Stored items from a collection
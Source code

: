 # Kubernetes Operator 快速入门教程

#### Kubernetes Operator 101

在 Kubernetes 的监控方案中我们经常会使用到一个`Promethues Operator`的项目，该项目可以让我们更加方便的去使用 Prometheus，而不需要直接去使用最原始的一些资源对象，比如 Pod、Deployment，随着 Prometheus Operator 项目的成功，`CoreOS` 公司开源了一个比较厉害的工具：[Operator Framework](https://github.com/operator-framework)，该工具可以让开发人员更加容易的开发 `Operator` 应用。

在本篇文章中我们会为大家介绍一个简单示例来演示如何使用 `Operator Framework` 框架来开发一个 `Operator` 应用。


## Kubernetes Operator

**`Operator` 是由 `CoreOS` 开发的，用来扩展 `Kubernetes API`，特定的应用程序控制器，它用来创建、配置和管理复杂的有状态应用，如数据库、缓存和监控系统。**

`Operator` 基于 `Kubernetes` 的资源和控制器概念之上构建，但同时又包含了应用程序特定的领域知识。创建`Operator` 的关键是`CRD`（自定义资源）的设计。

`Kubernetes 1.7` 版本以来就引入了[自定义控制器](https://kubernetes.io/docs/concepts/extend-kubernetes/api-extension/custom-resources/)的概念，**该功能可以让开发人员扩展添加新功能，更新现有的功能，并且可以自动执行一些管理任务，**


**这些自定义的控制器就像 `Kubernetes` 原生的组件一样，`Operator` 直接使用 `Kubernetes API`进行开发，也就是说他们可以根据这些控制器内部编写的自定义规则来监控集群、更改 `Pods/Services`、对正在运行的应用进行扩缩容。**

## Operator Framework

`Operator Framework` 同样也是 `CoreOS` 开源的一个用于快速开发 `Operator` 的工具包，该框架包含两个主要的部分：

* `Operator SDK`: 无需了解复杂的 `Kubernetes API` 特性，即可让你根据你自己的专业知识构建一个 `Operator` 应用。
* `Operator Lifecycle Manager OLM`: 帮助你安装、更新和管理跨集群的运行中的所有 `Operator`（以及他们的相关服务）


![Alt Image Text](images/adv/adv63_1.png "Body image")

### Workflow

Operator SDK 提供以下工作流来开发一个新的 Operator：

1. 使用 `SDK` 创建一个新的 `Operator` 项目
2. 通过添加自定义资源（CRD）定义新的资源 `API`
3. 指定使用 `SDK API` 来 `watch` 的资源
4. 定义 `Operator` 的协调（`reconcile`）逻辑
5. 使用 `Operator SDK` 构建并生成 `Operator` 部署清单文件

* Directions *
After locating the line holding "#### Kubernetes Operator 101" above, output exactly that line and every line after it through the line holding "Prometheus，而不需要直接去使用最原始的一些资源对象，比如 Pod、Deployment，随着 Prometheus". Include nothing else.

* Result of this task *
#### Kubernetes Operator 101

在 Kubernetes 的监控方案中我们经常会使用到一个`Promethues Operator`的项目，该项目可以让我们更加方便的去使用 Prometheus，而不需要直接去使用最原始的一些资源对象，比如 Pod、Deployment，随着 Prometheus Operator 项目的成功，`CoreOS` 公司开源了一个比较厉害的工具：[Operator Framework](https://github.com/operator-framework)，该工具可以让开发人员更加容易的开发 `Operator` 应用。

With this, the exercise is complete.